* _What is expected_: Where a picture appears, leave it out, and print the rest of the records as they are.

* _Data to process_:
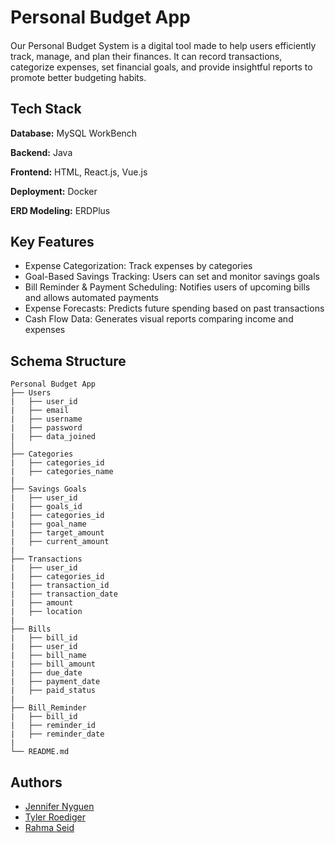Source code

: # Personal Budget App

####

Our Personal Budget System is a digital tool made to help users efficiently track, manage, and plan their finances. It can record transactions, categorize expenses, set financial goals, and provide insightful reports to promote better budgeting habits.


## Tech Stack

**Database:** MySQL WorkBench

**Backend:** Java

**Frontend:** HTML, React.js, Vue.js

**Deployment:** Docker

**ERD Modeling:** ERDPlus



## Key Features

- Expense Categorization: Track expenses by categories
- Goal-Based Savings Tracking: Users can set and monitor savings goals
- Bill Reminder & Payment Scheduling: Notifies users of upcoming bills and allows automated payments
- Expense Forecasts: Predicts future spending based on past transactions
- Cash Flow Data: Generates visual reports comparing income and expenses


## Schema Structure
```plaintext
Personal Budget App
├── Users
|   ├── user_id
|   ├── email
|   ├── username
|   ├── password
|   ├── data_joined                 
│   
├── Categories
|   ├── categories_id
|   ├── categories_name
|
├── Savings Goals
|   ├── user_id
|   ├── goals_id
|   ├── categories_id
|   ├── goal_name
|   ├── target_amount
|   ├── current_amount
|
├── Transactions
|   ├── user_id
|   ├── categories_id
|   ├── transaction_id
|   ├── transaction_date
|   ├── amount
|   ├── location
|
├── Bills
|   ├── bill_id
|   ├── user_id
|   ├── bill_name
|   ├── bill_amount
|   ├── due_date
|   ├── payment_date
|   ├── paid_status
|
├── Bill_Reminder
|   ├── bill_id
|   ├── reminder_id
|   ├── reminder_date
|
└── README.md
```


## Authors

- [Jennifer Nyguen](https://github.com/Jennygit03)
- [Tyler Roediger](https://github.com/tar3qMT)
- [Rahma Seid](https://github.com/rahmaseid)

* _Task output_:
Source code

: # Personal Budget App

####

Our Personal Budget System is a digital tool made to help users efficiently track, manage, and plan their finances. It can record transactions, categorize expenses, set financial goals, and provide insightful reports to promote better budgeting habits.


## Tech Stack

**Database:** MySQL WorkBench

**Backend:** Java

**Frontend:** HTML, React.js, Vue.js

**Deployment:** Docker

**ERD Modeling:** ERDPlus



## Key Features

- Expense Categorization: Track expenses by categories
- Goal-Based Savings Tracking: Users can set and monitor savings goals
- Bill Reminder & Payment Scheduling: Notifies users of upcoming bills and allows automated payments
- Expense Forecasts: Predicts future spending based on past transactions
- Cash Flow Data: Generates visual reports comparing income and expenses


## Schema Structure
```plaintext
Personal Budget App
├── Users
|   ├── user_id
|   ├── email
|   ├── username
|   ├── password
|   ├── data_joined                 
│   
├── Categories
|   ├── categories_id
|   ├── categories_name
|
├── Savings Goals
|   ├── user_id
|   ├── goals_id
|   ├── categories_id
|   ├── goal_name
|   ├── target_amount
|   ├── current_amount
|
├── Transactions
|   ├── user_id
|   ├── categories_id
|   ├── transaction_id
|   ├── transaction_date
|   ├── amount
|   ├── location
|
├── Bills
|   ├── bill_id
|   ├── user_id
|   ├── bill_name
|   ├── bill_amount
|   ├── due_date
|   ├── payment_date
|   ├── paid_status
|
├── Bill_Reminder
|   ├── bill_id
|   ├── reminder_id
|   ├── reminder_date
|
└── README.md
```


## Authors

- [Jennifer Nyguen](https://github.com/Jennygit03)
- [Tyler Roediger](https://github.com/tar3qMT)
- [Rahma Seid](https://github.com/rahmaseid)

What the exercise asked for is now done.